Data extracted from a collection:
"""
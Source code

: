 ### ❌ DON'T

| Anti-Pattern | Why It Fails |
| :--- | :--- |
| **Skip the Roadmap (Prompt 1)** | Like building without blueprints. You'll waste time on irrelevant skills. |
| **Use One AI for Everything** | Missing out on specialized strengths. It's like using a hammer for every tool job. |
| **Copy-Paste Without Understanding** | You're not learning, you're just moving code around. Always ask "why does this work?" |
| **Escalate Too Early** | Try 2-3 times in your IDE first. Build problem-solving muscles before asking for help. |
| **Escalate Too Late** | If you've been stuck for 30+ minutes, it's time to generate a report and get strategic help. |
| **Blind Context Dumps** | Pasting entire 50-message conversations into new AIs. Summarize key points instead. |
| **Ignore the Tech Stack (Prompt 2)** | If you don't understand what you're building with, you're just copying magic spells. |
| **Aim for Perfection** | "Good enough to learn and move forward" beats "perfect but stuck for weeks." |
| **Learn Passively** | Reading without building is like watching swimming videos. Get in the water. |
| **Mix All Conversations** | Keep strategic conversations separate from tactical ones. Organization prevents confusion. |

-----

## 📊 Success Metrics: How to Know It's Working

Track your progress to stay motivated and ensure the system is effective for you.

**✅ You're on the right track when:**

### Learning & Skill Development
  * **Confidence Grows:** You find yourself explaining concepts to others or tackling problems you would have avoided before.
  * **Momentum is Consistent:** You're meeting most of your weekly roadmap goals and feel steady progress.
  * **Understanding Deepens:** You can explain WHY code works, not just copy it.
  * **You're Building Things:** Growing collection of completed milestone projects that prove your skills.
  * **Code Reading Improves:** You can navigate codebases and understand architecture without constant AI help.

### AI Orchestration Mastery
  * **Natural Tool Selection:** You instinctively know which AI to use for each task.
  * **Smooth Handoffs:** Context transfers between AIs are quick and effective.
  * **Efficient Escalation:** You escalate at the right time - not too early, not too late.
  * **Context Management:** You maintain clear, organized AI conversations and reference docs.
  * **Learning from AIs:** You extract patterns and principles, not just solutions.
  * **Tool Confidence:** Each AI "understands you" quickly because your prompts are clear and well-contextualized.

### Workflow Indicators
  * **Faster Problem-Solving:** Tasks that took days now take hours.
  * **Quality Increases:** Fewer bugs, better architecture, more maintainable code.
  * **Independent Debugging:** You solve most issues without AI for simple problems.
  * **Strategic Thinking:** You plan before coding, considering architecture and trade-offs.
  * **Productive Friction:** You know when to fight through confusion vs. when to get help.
"""
### PROBLEM STATEMENT
Extract each entry in full and write it down exactly.

### SOLUTION TO THE EXERCISE
Source code

: ### ❌ DON'T

| Anti-Pattern | Why It Fails |
| :--- | :--- |
| **Skip the Roadmap (Prompt 1)** | Like building without blueprints. You'll waste time on irrelevant skills. |
| **Use One AI for Everything** | Missing out on specialized strengths. It's like using a hammer for every tool job. |
| **Copy-Paste Without Understanding** | You're not learning, you're just moving code around. Always ask "why does this work?" |
| **Escalate Too Early** | Try 2-3 times in your IDE first. Build problem-solving muscles before asking for help. |
| **Escalate Too Late** | If you've been stuck for 30+ minutes, it's time to generate a report and get strategic help. |
| **Blind Context Dumps** | Pasting entire 50-message conversations into new AIs. Summarize key points instead. |
| **Ignore the Tech Stack (Prompt 2)** | If you don't understand what you're building with, you're just copying magic spells. |
| **Aim for Perfection** | "Good enough to learn and move forward" beats "perfect but stuck for weeks." |
| **Learn Passively** | Reading without building is like watching swimming videos. Get in the water. |
| **Mix All Conversations** | Keep strategic conversations separate from tactical ones. Organization prevents confusion. |

-----

## 📊 Success Metrics: How to Know It's Working

Track your progress to stay motivated and ensure the system is effective for you.

**✅ You're on the right track when:**

### Learning & Skill Development
  * **Confidence Grows:** You find yourself explaining concepts to others or tackling problems you would have avoided before.
  * **Momentum is Consistent:** You're meeting most of your weekly roadmap goals and feel steady progress.
  * **Understanding Deepens:** You can explain WHY code works, not just copy it.
  * **You're Building Things:** Growing collection of completed milestone projects that prove your skills.
  * **Code Reading Improves:** You can navigate codebases and understand architecture without constant AI help.

### AI Orchestration Mastery
  * **Natural Tool Selection:** You instinctively know which AI to use for each task.
  * **Smooth Handoffs:** Context transfers between AIs are quick and effective.
  * **Efficient Escalation:** You escalate at the right time - not too early, not too late.
  * **Context Management:** You maintain clear, organized AI conversations and reference docs.
  * **Learning from AIs:** You extract patterns and principles, not just solutions.
  * **Tool Confidence:** Each AI "understands you" quickly because your prompts are clear and well-contextualized.

### Workflow Indicators
  * **Faster Problem-Solving:** Tasks that took days now take hours.
  * **Quality Increases:** Fewer bugs, better architecture, more maintainable code.
  * **Independent Debugging:** You solve most issues without AI for simple problems.
  * **Strategic Thinking:** You plan before coding, considering architecture and trade-offs.
  * **Productive Friction:** You know when to fight through confusion vs. when to get help.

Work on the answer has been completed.